→ TASK TO COMPLETE
Set down exactly the lines from the first line of the records through the line that contains "Chia Blockchain - The Definitive Guide is", and leave every picture out.

Plain-text document sources:
============================================================
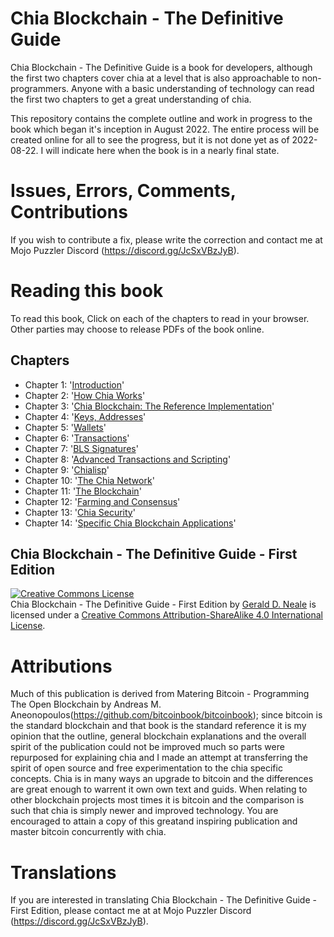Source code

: # Chia Blockchain - The Definitive Guide

Chia Blockchain - The Definitive Guide is a book for developers, although the first two chapters cover chia at a level that is also approachable to non-programmers. Anyone with a basic understanding of technology can read the first two chapters to get a great understanding of chia.

This repository contains the complete outline and work in progress to the book which began it's inception in August 2022. The entire process will be created online for all to see the progress, but it is not done yet as of 2022-08-22. I will indicate here when the book is in a nearly final state.

# Issues, Errors, Comments, Contributions

If you wish to contribute a fix, please write the correction and contact me at Mojo Puzzler Discord (https://discord.gg/JcSxVBzJyB).

# Reading this book

To read this book, Click on each of the chapters to read in your browser. Other parties may choose to release PDFs of the book online.

## Chapters

+ Chapter 1: '[Introduction](https://github.com/geraldneale/chiabook/blob/master/Ch01.asciidoc)'
+ Chapter 2: '[How Chia Works](https://github.com/geraldneale/chiabook/blob/master/Ch02.asciidoc)'
+ Chapter 3: '[Chia Blockchain: The Reference Implementation](https://github.com/geraldneale/chiabook/blob/master/Ch03.asciidoc)'
+ Chapter 4: '[Keys, Addresses](https://github.com/geraldneale/chiabook/blob/master/Ch04.asciidoc)'
+ Chapter 5: '[Wallets](https://github.com/geraldneale/chiabook/blob/master/Ch05.asciidoc)'
+ Chapter 6: '[Transactions](https://github.com/geraldneale/chiabook/blob/master/Ch06.asciidoc)'
+ Chapter 7: '[BLS Signatures](https://github.com/geraldneale/chiabook/blob/master/Ch07.asciidoc)'
+ Chapter 8: '[Advanced Transactions and Scripting](https://github.com/geraldneale/chiabook/blob/master/Ch08.asciidoc)'
+ Chapter 9: '[Chialisp](https://github.com/geraldneale/chiabook/blob/master/Ch09.asciidoc)'
+ Chapter 10: '[The Chia Network](https://github.com/geraldneale/chiabook/blob/master/Ch10.asciidoc)'
+ Chapter 11: '[The Blockchain](https://github.com/geraldneale/chiabook/blob/master/Ch11.asciidoc)'
+ Chapter 12: '[Farming and Consensus](https://github.com/geraldneale/chiabook/blob/master/Ch12.asciidoc)'
+ Chapter 13: '[Chia Security](https://github.com/geraldneale/chiabook/blob/master/Ch13.asciidoc)'
+ Chapter 14: '[Specific Chia Blockchain Applications](https://github.com/geraldneale/chiabook/blob/master/Ch14.asciidoc)'

## Chia Blockchain - The Definitive Guide - First Edition

<a rel="license" href="http://creativecommons.org/licenses/by-sa/4.0/"><img alt="Creative Commons License" style="border-width:0" src="https://i.creativecommons.org/l/by-sa/4.0/88x31.png" /></a><br /><span xmlns:dct="http://purl.org/dc/terms/" href="http://purl.org/dc/dcmitype/Text" property="dct:title" rel="dct:type">Chia Blockchain - The Definitive Guide - First Edition</span> by <a xmlns:cc="http://creativecommons.org/ns#" href="https://antonopoulos.com/" property="cc:attributionName" rel="cc:attributionURL">Gerald D. Neale</a> is licensed under a <a rel="license" href="http://creativecommons.org/licenses/by-sa/4.0/">Creative Commons Attribution-ShareAlike 4.0 International License</a>.

# Attributions

Much of this publication is derived from Matering Bitcoin - Programming The Open Blockchain by Andreas M. Aneonopoulos(https://github.com/bitcoinbook/bitcoinbook); since bitcoin is the standard blockchain and that book is the standard reference it is my opinion that the outline, general blockchain explanations and the overall spirit of the publication could not be improved much so parts were repurposed for explaining chia and I made an attempt at transferring the spirit of open source and free experimentation to the chia specific concepts. Chia is in many ways an upgrade to bitcoin and the differences are great enough to warrent it own own text and guids. When relating to other blockchain projects most times it is bitcoin and the comparison is such that chia is simply newer and improved technology. You are encouraged to attain a copy of this greatand inspiring publication and master bitcoin concurrently with chia.  

# Translations

If you are interested in translating Chia Blockchain - The Definitive Guide - First Edition, please contact me at at Mojo Puzzler Discord (https://discord.gg/JcSxVBzJyB).

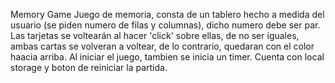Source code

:Memory Game
Juego de memoria, consta de un tablero hecho a medida del usuario (se piden numero de filas y columnas), dicho numero debe ser par.
Las tarjetas se voltearán al hacer 'click' sobre ellas, de no ser iguales, ambas cartas se volveran a voltear, de lo contrario, quedaran con el color haacia arriba.
Al iniciar el juego, tambien se inicia un timer.
Cuenta con local storage y boton de reiniciar la partida.
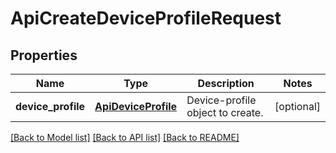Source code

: # ApiCreateDeviceProfileRequest

## Properties
Name | Type | Description | Notes
------------ | ------------- | ------------- | -------------
**device_profile** | [**ApiDeviceProfile**](ApiDeviceProfile.md) | Device-profile object to create. | [optional] 

[[Back to Model list]](../README.md#documentation-for-models) [[Back to API list]](../README.md#documentation-for-api-endpoints) [[Back to README]](../README.md)


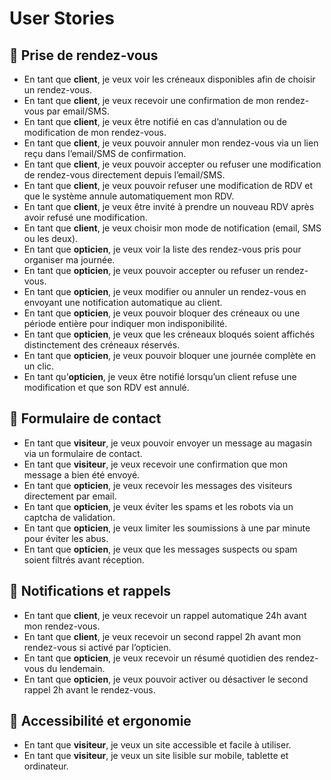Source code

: # **User Stories**

## **📌 Prise de rendez-vous**
- En tant que **client**, je veux voir les créneaux disponibles afin de choisir un rendez-vous.
- En tant que **client**, je veux recevoir une confirmation de mon rendez-vous par email/SMS.
- En tant que **client**, je veux être notifié en cas d’annulation ou de modification de mon rendez-vous.
- En tant que **client**, je veux pouvoir annuler mon rendez-vous via un lien reçu dans l’email/SMS de confirmation.
- En tant que **client**, je veux pouvoir accepter ou refuser une modification de rendez-vous directement depuis l’email/SMS.
- En tant que **client**, je veux pouvoir refuser une modification de RDV et que le système annule automatiquement mon RDV.
- En tant que **client**, je veux être invité à prendre un nouveau RDV après avoir refusé une modification.
- En tant que **client**, je veux choisir mon mode de notification (email, SMS ou les deux).
- En tant que **opticien**, je veux voir la liste des rendez-vous pris pour organiser ma journée.
- En tant que **opticien**, je veux pouvoir accepter ou refuser un rendez-vous.
- En tant que **opticien**, je veux modifier ou annuler un rendez-vous en envoyant une notification automatique au client.
- En tant que **opticien**, je veux pouvoir bloquer des créneaux ou une période entière pour indiquer mon indisponibilité.
- En tant que **opticien**, je veux que les créneaux bloqués soient affichés distinctement des créneaux réservés.
- En tant que **opticien**, je veux pouvoir bloquer une journée complète en un clic.
- En tant qu’**opticien**, je veux être notifié lorsqu’un client refuse une modification et que son RDV est annulé.

## **📌 Formulaire de contact**
- En tant que **visiteur**, je veux pouvoir envoyer un message au magasin via un formulaire de contact.
- En tant que **visiteur**, je veux recevoir une confirmation que mon message a bien été envoyé.
- En tant que **opticien**, je veux recevoir les messages des visiteurs directement par email.
- En tant que **opticien**, je veux éviter les spams et les robots via un captcha de validation.
- En tant que **opticien**, je veux limiter les soumissions à une par minute pour éviter les abus.
- En tant que **opticien**, je veux que les messages suspects ou spam soient filtrés avant réception.

## **📌 Notifications et rappels**
- En tant que **client**, je veux recevoir un rappel automatique 24h avant mon rendez-vous.
- En tant que **client**, je veux recevoir un second rappel 2h avant mon rendez-vous si activé par l’opticien.
- En tant que **opticien**, je veux recevoir un résumé quotidien des rendez-vous du lendemain.
- En tant que **opticien**, je veux pouvoir activer ou désactiver le second rappel 2h avant le rendez-vous.

## **📌 Accessibilité et ergonomie**
- En tant que **visiteur**, je veux un site accessible et facile à utiliser.
- En tant que **visiteur**, je veux un site lisible sur mobile, tablette et ordinateur.
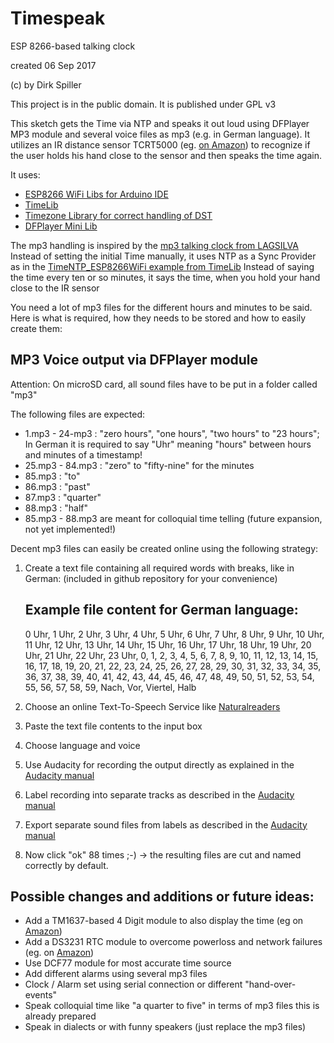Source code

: ﻿Timespeak
=========
ESP 8266-based talking clock

created 06 Sep 2017

(c) by Dirk Spiller

This project is in the public domain. It is published under GPL v3


This sketch gets the Time via NTP and speaks it out loud using DFPlayer MP3 module and several voice files as mp3 (e.g. in German language).
It utilizes an IR distance sensor TCRT5000 
(eg. [on Amazon](https://www.amazon.de/Ecloud-TCRT5000-Reflective-Barrier-Leichtathletik-Lichtschranke/dp/B06WGQJ2ZW/ref=sr_1_4?s=ce-de&ie=UTF8&qid=1505044834&sr=1-4&keywords=TCRT5000+modul))
to recognize if the user holds his hand close to the sensor and then speaks the time again.

It uses:
- [ESP8266 WiFi Libs for Arduino IDE](https://github.com/esp8266/Arduino/tree/master/libraries/ESP8266WiFi)
- [TimeLib](https://github.com/PaulStoffregen/Time)
- [Timezone Library for correct handling of DST](https://github.com/JChristensen/Timezone)
- [DFPlayer Mini Lib](https://github.com/DFRobot/DFRobotDFPlayerMini)

The mp3 handling is inspired by the [mp3 talking clock from LAGSILVA](http://www.instructables.com/id/Talking-Clock-With-Arduino/)
Instead of setting the initial Time manually, it uses NTP as a Sync Provider as in the [TimeNTP_ESP8266WiFi example from 
TimeLib](https://github.com/PaulStoffregen/Time/tree/master/examples/TimeNTP_ESP8266WiFi)
Instead of saying the time every ten or so minutes, it says the time, when you hold your hand close to the IR sensor


You need a lot of mp3 files for the different hours and minutes to be said. Here is what is required, how they needs to be stored and how to easily create them:

MP3 Voice output via DFPlayer module
------------------------------------
Attention: On microSD card, all sound files have to be put in a folder called "mp3"

The following files are expected:
* 1.mp3 - 24-mp3  : "zero hours", "one hours", "two hours" to "23 hours"; In German it is required to say "Uhr" meaning "hours" between hours and minutes of a timestamp!
* 25.mp3 - 84.mp3 : "zero" to "fifty-nine" for the minutes
* 85.mp3          : "to"
* 86.mp3          : "past"
* 87.mp3          : "quarter"
* 88.mp3          : "half"
* 85.mp3 - 88.mp3 are meant for colloquial time telling (future expansion, not yet implemented!)

Decent mp3 files can easily be created online using the following strategy:

1. Create a text file containing all required words with breaks, like in German: (included in github repository for your convenience)

    Example file content for German language:
    -----------------------------------------
    0 Uhr, 1 Uhr, 2 Uhr, 3 Uhr, 4 Uhr, 5 Uhr, 6 Uhr, 7 Uhr, 8 Uhr, 9 Uhr, 10 Uhr, 11 Uhr, 12 Uhr, 13 Uhr, 14 Uhr,
	15 Uhr, 16 Uhr,	17 Uhr, 18 Uhr, 19 Uhr, 20 Uhr, 21 Uhr, 22 Uhr, 23 Uhr, 0, 1, 2, 3, 4, 5, 6, 7, 8, 9, 10, 11,
	12, 13, 14, 15, 16, 17, 18, 19,	20, 21, 22, 23, 24, 25, 26, 27, 28, 29, 30, 31, 32, 33, 34, 35, 36, 37, 38,
	39, 40, 41, 42, 43, 44, 45, 46, 47, 48, 49, 50, 51,	52, 53, 54, 55, 56, 57, 58, 59, Nach, Vor, Viertel, Halb
  
2. Choose an online Text-To-Speech Service like [Naturalreaders](https://www.naturalreaders.com/online/)
3. Paste the text file contents to the input box
4. Choose language and voice
5. Use Audacity for recording the output directly as explained in the [Audacity manual](http://manual.audacityteam.org/man/tutorial_recording_computer_playback_on_windows.html)
6. Label recording into separate tracks as described in the [Audacity manual](http://manual.audacityteam.org/man/silence_finder_and_sound_finder.html)
7. Export separate sound files from labels as described in the [Audacity manual](http://manual.audacityteam.org/man/splitting_a_recording_into_separate_tracks.html)
8. Now click "ok" 88 times ;-) -> the resulting files are cut and named correctly by default.

Possible changes and additions or future ideas:
-----------------------------------------------
* Add a TM1637-based 4 Digit module to also display the time (eg on [Amazon](https://www.amazon.de/TM1637-Digit-7-Segment-Display-Modul/dp/B0117C1332))
* Add a DS3231 RTC module to overcome powerloss and network failures (eg. on [Amazon](https://www.amazon.de/DaoRier-Precision-Modul-Speichermodul-Raspberry-Mikrocontroller/dp/B06W2PLFJY/ref=sr_1_5?s=ce-de&ie=UTF8&qid=1505029576&sr=1-5&keywords=rtc+module+ds3231))
* Use DCF77 module for most accurate time source
* Add different alarms using several mp3 files
* Clock / Alarm set using serial connection or different "hand-over-events"
* Speak colloquial time like "a quarter to five" in terms of mp3 files this is already prepared
* Speak in dialects or with funny speakers (just replace the mp3 files)

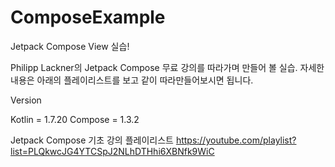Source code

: # ComposeExample
Jetpack Compose View 실습!

Philipp Lackner의 Jetpack Compose 무료 강의를 따라가며 만들어 볼 실습.
자세한 내용은 아래의 플레이리스트를 보고 같이 따라만들어보시면 됩니다.

Version

Kotlin = 1.7.20
Compose = 1.3.2

Jetpack Compose 기초 강의 플레이리스트
https://youtube.com/playlist?list=PLQkwcJG4YTCSpJ2NLhDTHhi6XBNfk9WiC
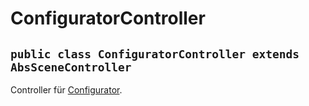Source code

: # ConfiguratorController


## `public class ConfiguratorController extends AbsSceneController`

Controller für [Configurator](Configurator.md).
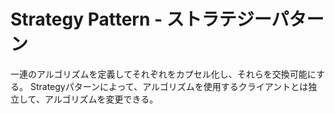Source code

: # Strategy Pattern - ストラテジーパターン

一連のアルゴリズムを定義してそれぞれをカプセル化し、それらを交換可能にする。
Strategyパターンによって、アルゴリズムを使用するクライアントとは独立して、アルゴリズムを変更できる。
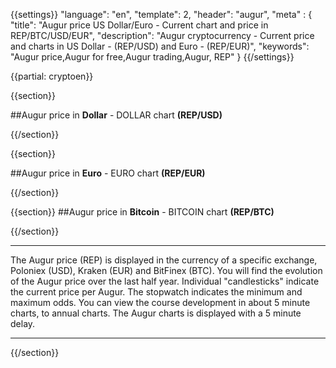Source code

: {{settings}}
  "language": "en",
  "template": 2,
  "header": "augur",
  "meta" : {
    "title": "Augur price US Dollar/Euro - Current chart and price in REP/BTC/USD/EUR",
    "description": "Augur cryptocurrency - Current price and charts in US Dollar - (REP/USD) and Euro - (REP/EUR)",
    "keywords": "Augur price,Augur for free,Augur trading,Augur, REP"
  }
{{/settings}}

{{partial: cryptoen}}

{{section}}



##Augur price in **Dollar** -  DOLLAR chart **(REP/USD)**

<!-- TradingView Widget BEGIN -->
<script type="text/javascript" src="https://d33t3vvu2t2yu5.cloudfront.net/tv.js"></script>
<script type="text/javascript">
new TradingView.widget({
  "width": "100%",
  "height": 400,
  "symbol": "POLONIEX:REPUSD",
  "interval": "D",
  "timezone": "SC/UTC",
  "theme": "White",
  "style": "3",
  "locale": "en",
  "toolbar_bg": "#f1f3f6",
  "allow_symbol_change": true,
  "hideideas": true,
  "show_popup_button": true,
  "popup_width": "1000",
  "popup_height": "650",
});

</script>
<!-- TradingView Widget END -->

{{/section}}

{{section}}

##Augur price in **Euro** - EURO chart **(REP/EUR)**

<!-- TradingView Widget BEGIN -->
<script type="text/javascript">
baseUrl = "https://widgets.cryptocompare.com/";
var scripts = document.getElementsByTagName("script");
var embedder = scripts[ scripts.length - 1 ];
(function (){
var appName = encodeURIComponent(window.location.hostname);
if(appName==""){appName="local";}
var s = document.createElement("script");
s.type = "text/javascript";
s.async = true;
var theUrl = baseUrl+'serve/v3/coin/chart?fsym=REP&tsyms=EUR,';
s.src = theUrl + ( theUrl.indexOf("?") >= 0 ? "&" : "?") + "app=" + appName;
embedder.parentNode.appendChild(s);
})();
</script>
<!-- TradingView Widget END -->


{{/section}}


{{section}}
##Augur price in **Bitcoin** - BITCOIN chart  **(REP/BTC)**

<!-- TradingView Widget BEGIN -->
<script type="text/javascript" src="https://d33t3vvu2t2yu5.cloudfront.net/tv.js"></script>
<script type="text/javascript">
new TradingView.widget({
  "width": "100%",
  "height": 400,
  "symbol": "POLONIEX:REPBTC",
  "interval": "30",
  "timezone": "SC/UTC",
  "theme": "White",
  "style": "3",
  "locale": "en",
  "toolbar_bg": "#f1f3f6",
  "allow_symbol_change": true,
  "hideideas": true,
  "show_popup_button": true,
  "popup_width": "1000",
  "popup_height": "650",
});

</script>
<!-- TradingView Widget END -->

{{/section}}
- - -
The Augur price (REP) is displayed in the currency of a specific exchange, Poloniex (USD),  Kraken (EUR) and BitFinex (BTC). You will find the evolution of the Augur price over the last half year. Individual "candlesticks" indicate the current price per Augur. The stopwatch indicates the minimum and maximum odds. You can view the course development in about 5 minute charts, to annual charts. The Augur charts is displayed with a 5 minute delay.
- - -



{{/section}}


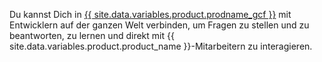 Du kannst Dich in [{{ site.data.variables.product.prodname_gcf }}](https://github.community) mit Entwicklern auf der ganzen Welt verbinden, um Fragen zu stellen und zu beantworten, zu lernen und direkt mit {{ site.data.variables.product.product_name }}-Mitarbeitern zu interagieren.

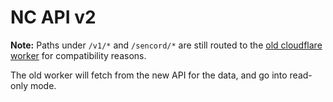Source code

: # NC API v2

**Note:** Paths under `/v1/*` and `/sencord/*` are still routed to the
[old cloudflare worker](https://github.com/sinjs/nc-api-worker) for compatibility reasons.

The old worker will fetch from the new API for the data, and go into read-only mode.
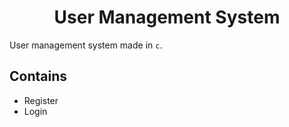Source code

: <div align="center">
    <h1>User Management System</h1>
</div>

User management system made in `c`.

## Contains

- Register
- Login
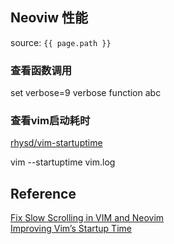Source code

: ## Neoviw 性能
source: `{{ page.path }}`

### 查看函数调用

  set verbose=9
  verbose function abc

### 查看vim启动耗时

  [rhysd/vim-startuptime](https://github.com/rhysd/vim-startuptime)  

  vim --startuptime vim.log

### 


## Reference
[Fix Slow Scrolling in VIM and Neovim](https://eduncan911.com/software/fix-slow-scrolling-in-vim-and-neovim.html)  
[Improving Vim’s Startup Time](https://medium.com/usevim/improving-vims-startup-time-beb3f83cbfe8)  
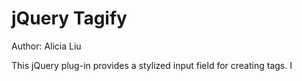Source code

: jQuery Tagify
=============
Author: Alicia Liu

This jQuery plug-in provides a stylized input field for creating tags. I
============================================================
→ ANSWER FOR THIS EXERCISE
Source code

: # Chia Blockchain - The Definitive Guide

Chia Blockchain - The Definitive Guide is a book for developers, although the first two chapters cover chia at a level that is also approachable to non-programmers. Anyone with a basic understanding of technology can read the first two chapters to get a great understanding of chia.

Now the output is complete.